Media libra, pesaste. 0.22679618 kilogramos. Cinco desayunos. Diez quesadillas. Cuatro ataques nocturnos de ansiedad. Lo bueno de a poquito se disfruta más, me dijo la encargada, también conocida como la peor vendedora del mundo. Tú no te acuerdas, pero era yo la más feliz de la línea roja del metro. Nadie podría imaginar que entre mis manos, adentro de esa bolsa de plástico empañada, iba la cosa más hermosa del mundo: una bola imperfecta, suavecita y chorreante. Una esfera pachoncita con aroma a México. Eras mío y de nadie más. O eso creí, hasta que Aquel Señor* osó llamarme y decirme, con tintes de reclamo: no te acabes el queso. ¿No te acabes el queso? ¡Qué descaro! ¡Qué vergüenza! Él, que tiene la dicha de viajar a nuestra tierra todas las semanas, de gozar sus nopales y sus salsas naturales. ¿Cómo se atreve? Yo que tantos planes tenía para ti y para mí: un paseo por la cocina, una visita a la tele, y una cena romántica a la luz del refrigerador.

¿Y ahora qué voy a hacer con estas ganas que te tengo? Te me antojas en mis noches de insomnio, en mis mañanas de mal humor y en mis tardes de ansiedad. Me muero por olerte, tocarte y desmenuzarte hasta dejarte en trocitos. Añoro tus cachitos jugosos y el resabio que vas dejando en mi paladar. Cierro los ojos y te imagino derretido, postrado en una tortilla y cubierto de salsa verde, o roja, o chipotle –todas te quedan bien. Pero no me queda más que abrir el refrigerador, posarme frente a ti, y extraviarme en la contemplación de tus formas delicadas y decadentes que tejen tiras infinitas de sabor. La luz blanca te va bien. Ahí, entre los jugos V8 y el sixpack de Sapporo, te ves hermoso.
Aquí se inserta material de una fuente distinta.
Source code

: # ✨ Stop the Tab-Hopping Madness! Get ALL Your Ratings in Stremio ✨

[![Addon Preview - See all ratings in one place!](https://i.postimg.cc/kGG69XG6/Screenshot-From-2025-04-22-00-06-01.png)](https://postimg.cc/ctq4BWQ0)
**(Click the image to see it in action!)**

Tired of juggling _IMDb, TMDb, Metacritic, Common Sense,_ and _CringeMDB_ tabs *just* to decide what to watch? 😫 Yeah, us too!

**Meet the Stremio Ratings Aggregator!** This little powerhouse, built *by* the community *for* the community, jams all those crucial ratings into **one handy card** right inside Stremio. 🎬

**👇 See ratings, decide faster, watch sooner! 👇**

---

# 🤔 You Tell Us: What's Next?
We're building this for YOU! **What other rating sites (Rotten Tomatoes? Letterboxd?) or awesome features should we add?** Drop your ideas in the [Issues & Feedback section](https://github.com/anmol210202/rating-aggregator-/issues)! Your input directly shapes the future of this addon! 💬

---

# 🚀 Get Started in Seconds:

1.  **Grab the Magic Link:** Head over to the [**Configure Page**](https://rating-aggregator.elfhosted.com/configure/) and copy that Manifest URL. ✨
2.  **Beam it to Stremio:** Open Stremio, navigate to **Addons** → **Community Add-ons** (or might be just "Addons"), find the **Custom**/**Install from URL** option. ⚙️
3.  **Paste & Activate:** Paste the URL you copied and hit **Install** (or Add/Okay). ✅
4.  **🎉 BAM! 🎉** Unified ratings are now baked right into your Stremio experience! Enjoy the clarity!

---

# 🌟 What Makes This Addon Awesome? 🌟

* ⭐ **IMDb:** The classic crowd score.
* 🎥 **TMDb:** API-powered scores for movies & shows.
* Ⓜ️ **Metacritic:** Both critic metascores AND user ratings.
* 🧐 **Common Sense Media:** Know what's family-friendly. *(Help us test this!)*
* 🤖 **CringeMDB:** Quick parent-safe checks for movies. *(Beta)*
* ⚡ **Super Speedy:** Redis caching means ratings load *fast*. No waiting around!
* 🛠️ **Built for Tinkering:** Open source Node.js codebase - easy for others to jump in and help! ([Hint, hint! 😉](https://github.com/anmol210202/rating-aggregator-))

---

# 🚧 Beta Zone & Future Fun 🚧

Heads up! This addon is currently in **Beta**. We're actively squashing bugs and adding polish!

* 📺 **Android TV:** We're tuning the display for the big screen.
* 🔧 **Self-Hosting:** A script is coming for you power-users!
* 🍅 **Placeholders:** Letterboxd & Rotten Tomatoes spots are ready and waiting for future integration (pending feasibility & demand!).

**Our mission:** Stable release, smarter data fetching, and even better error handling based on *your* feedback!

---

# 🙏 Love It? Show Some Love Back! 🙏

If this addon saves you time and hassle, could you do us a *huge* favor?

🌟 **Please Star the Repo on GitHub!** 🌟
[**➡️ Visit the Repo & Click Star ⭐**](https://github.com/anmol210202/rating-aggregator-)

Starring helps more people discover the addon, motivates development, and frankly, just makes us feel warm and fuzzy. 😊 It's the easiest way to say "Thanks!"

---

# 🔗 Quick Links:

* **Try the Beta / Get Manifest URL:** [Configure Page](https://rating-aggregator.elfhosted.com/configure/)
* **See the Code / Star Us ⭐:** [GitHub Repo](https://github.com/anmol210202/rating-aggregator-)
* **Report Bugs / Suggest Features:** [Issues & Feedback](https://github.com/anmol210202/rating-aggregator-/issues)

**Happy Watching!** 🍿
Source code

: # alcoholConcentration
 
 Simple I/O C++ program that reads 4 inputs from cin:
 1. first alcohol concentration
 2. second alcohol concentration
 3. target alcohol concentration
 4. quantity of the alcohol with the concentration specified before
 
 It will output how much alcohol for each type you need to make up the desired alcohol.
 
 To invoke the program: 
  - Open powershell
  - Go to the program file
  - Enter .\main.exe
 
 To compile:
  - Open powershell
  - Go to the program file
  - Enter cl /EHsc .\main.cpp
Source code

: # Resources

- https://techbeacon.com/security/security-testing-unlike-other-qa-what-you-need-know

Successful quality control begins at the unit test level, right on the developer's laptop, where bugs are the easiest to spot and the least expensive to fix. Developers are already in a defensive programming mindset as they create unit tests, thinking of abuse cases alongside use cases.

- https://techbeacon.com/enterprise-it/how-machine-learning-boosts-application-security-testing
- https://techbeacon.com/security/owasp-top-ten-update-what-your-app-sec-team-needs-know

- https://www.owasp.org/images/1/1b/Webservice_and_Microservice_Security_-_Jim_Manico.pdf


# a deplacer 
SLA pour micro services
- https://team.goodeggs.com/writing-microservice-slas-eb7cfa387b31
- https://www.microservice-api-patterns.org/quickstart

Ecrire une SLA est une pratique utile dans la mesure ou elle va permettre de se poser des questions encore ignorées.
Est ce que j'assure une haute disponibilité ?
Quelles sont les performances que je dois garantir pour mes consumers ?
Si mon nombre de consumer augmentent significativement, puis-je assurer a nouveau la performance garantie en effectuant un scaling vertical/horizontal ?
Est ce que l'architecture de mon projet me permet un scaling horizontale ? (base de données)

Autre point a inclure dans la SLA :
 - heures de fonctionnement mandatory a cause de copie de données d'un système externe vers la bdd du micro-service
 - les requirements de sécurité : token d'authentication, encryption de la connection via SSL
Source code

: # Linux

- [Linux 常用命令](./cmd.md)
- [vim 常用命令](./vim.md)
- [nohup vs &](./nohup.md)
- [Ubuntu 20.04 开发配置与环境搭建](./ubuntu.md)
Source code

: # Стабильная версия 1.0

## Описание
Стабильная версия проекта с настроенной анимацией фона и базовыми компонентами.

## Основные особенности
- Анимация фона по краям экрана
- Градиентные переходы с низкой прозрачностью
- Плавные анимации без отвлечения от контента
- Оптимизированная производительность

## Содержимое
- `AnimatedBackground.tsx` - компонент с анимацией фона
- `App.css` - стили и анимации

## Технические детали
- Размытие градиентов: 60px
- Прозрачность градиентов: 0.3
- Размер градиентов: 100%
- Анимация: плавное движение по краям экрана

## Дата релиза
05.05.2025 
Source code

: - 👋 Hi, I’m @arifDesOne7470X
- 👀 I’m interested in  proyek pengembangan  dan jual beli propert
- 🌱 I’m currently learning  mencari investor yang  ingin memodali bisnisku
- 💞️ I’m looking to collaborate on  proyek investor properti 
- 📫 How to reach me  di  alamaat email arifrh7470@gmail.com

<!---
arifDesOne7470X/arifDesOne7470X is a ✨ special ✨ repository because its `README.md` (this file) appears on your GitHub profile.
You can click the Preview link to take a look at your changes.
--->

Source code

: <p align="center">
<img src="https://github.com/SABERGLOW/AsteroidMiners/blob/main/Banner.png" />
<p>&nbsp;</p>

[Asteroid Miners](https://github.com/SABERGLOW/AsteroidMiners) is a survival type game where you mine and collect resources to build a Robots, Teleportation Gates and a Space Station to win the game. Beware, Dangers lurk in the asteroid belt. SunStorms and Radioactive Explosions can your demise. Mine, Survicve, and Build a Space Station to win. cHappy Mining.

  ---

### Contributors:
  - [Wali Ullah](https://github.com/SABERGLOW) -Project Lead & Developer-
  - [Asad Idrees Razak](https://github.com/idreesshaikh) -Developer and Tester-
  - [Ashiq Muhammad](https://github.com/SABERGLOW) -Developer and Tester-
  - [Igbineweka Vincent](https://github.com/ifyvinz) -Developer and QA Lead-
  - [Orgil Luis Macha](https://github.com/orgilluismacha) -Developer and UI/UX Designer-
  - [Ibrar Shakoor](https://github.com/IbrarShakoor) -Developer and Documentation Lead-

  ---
Sin embargo, te verías más hermoso en mis manos, que te llevarían lentamente hacia mi boca, donde mi lengua succionaría tus jugos mientras recorres los escondites de mi paladar. ¡Mmh! Mis cuerdas vocales lanzarían gemidos de placer mientras cierro los ojos. Te mordería, suavemente para no lastimarte, y luego te lanzaría a lo más profundo de mi estómago. Te digo que lo tuyo y lo mío es deseo del bueno, queso Oaxaca.

Qué triste para ti, pasar la vida en un refrigerador, esperando a que llegue un desconocido al que poco le importa el arte de enamorar a un queso. Qué triste para mí, tenerte tan cerca y no poder acabar contigo hasta quedar sin aliento. Y qué fiaca volver a la calle 100. Que me disculpe Aquel Señor. Esta noche serás mío, queso Oaxaca.

Nota de un tercero: Aquel Señor regresó antes de lo planeado, y, sin mucha vergüenza y con poca delicadeza, devoró lo que quedaba del queso Oaxaca. Hasta el día de hoy, la autora no ha podido perdonarlo. Tampoco ha tenido la fuerza para volver a la calle 100 a buscar otro queso.

*Aquel Señor: aquel que comparte mi cama, mi chequera, y, sólo en casos de emergencia, mi cepillo de dientes.